■ WORK ITEM
Line tally for "background": state how many lines of the entries include it, with no other text.

(Collected data)
====================
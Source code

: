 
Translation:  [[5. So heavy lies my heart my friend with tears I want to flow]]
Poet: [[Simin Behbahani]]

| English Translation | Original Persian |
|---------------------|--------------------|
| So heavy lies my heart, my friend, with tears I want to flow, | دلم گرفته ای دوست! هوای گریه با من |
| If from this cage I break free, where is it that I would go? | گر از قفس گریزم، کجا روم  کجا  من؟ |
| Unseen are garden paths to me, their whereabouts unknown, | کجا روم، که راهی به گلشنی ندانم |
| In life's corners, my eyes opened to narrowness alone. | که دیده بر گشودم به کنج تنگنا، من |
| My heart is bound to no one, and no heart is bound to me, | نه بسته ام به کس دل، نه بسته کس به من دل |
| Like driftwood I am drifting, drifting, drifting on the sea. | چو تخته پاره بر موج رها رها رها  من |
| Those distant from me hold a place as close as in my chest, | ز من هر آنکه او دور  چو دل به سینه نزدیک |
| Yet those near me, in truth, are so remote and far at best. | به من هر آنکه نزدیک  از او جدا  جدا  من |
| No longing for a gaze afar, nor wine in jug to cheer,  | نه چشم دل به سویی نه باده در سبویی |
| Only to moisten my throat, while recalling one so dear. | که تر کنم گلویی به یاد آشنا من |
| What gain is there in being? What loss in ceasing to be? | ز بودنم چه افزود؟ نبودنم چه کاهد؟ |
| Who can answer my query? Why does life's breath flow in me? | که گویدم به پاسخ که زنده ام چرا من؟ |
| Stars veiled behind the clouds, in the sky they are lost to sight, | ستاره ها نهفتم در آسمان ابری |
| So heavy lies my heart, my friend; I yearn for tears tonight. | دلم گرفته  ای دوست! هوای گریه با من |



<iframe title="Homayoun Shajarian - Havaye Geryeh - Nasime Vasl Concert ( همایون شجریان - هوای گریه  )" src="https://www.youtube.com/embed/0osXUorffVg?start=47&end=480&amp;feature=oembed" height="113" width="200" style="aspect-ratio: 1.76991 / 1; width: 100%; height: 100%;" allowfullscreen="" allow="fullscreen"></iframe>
====================
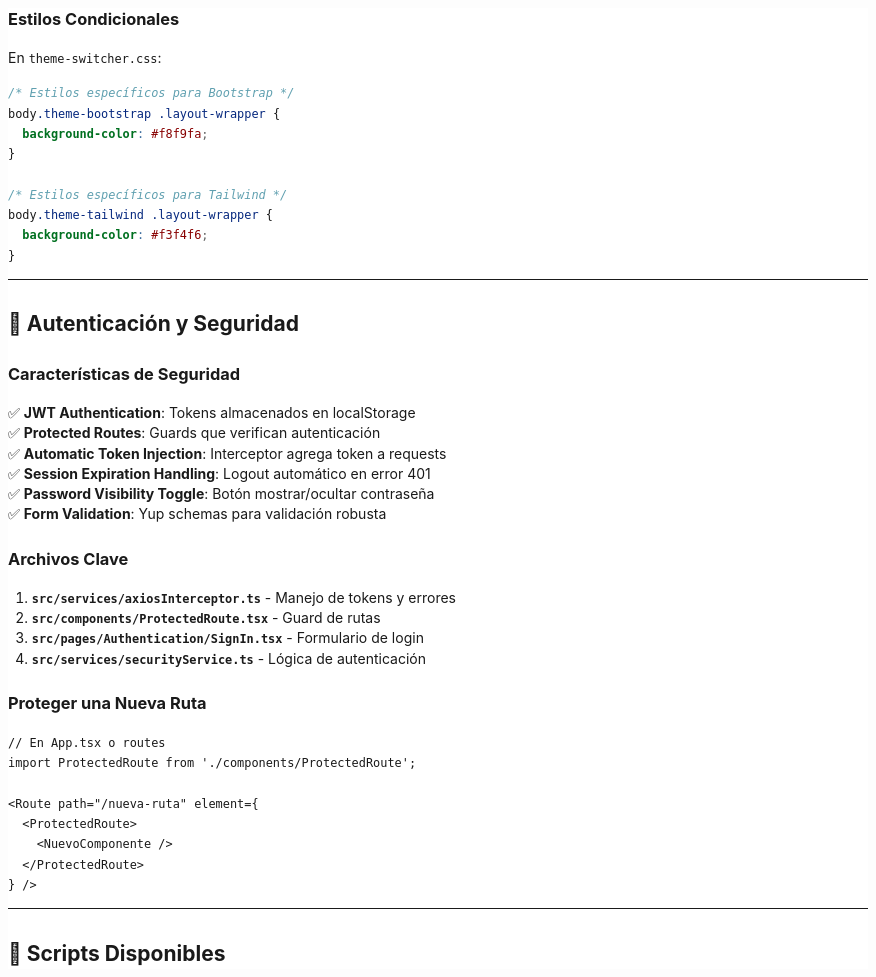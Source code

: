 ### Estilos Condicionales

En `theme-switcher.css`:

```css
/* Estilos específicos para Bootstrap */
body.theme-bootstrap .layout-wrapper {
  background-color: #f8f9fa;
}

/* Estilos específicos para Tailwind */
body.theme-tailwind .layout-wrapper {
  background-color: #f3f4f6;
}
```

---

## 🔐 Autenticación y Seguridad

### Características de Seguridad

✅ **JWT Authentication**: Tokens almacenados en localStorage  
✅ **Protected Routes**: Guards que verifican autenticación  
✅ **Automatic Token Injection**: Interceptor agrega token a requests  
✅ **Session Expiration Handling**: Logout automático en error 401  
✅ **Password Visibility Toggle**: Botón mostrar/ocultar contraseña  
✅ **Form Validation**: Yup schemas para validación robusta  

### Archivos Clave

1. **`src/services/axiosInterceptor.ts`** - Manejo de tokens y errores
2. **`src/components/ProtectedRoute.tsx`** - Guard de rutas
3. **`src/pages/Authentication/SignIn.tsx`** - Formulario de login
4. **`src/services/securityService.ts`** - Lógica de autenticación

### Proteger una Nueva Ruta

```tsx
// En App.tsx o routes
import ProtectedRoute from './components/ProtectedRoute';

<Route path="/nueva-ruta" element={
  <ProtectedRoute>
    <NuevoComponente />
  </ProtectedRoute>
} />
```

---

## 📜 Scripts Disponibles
====================
■ EXERCISE SOLUTION
2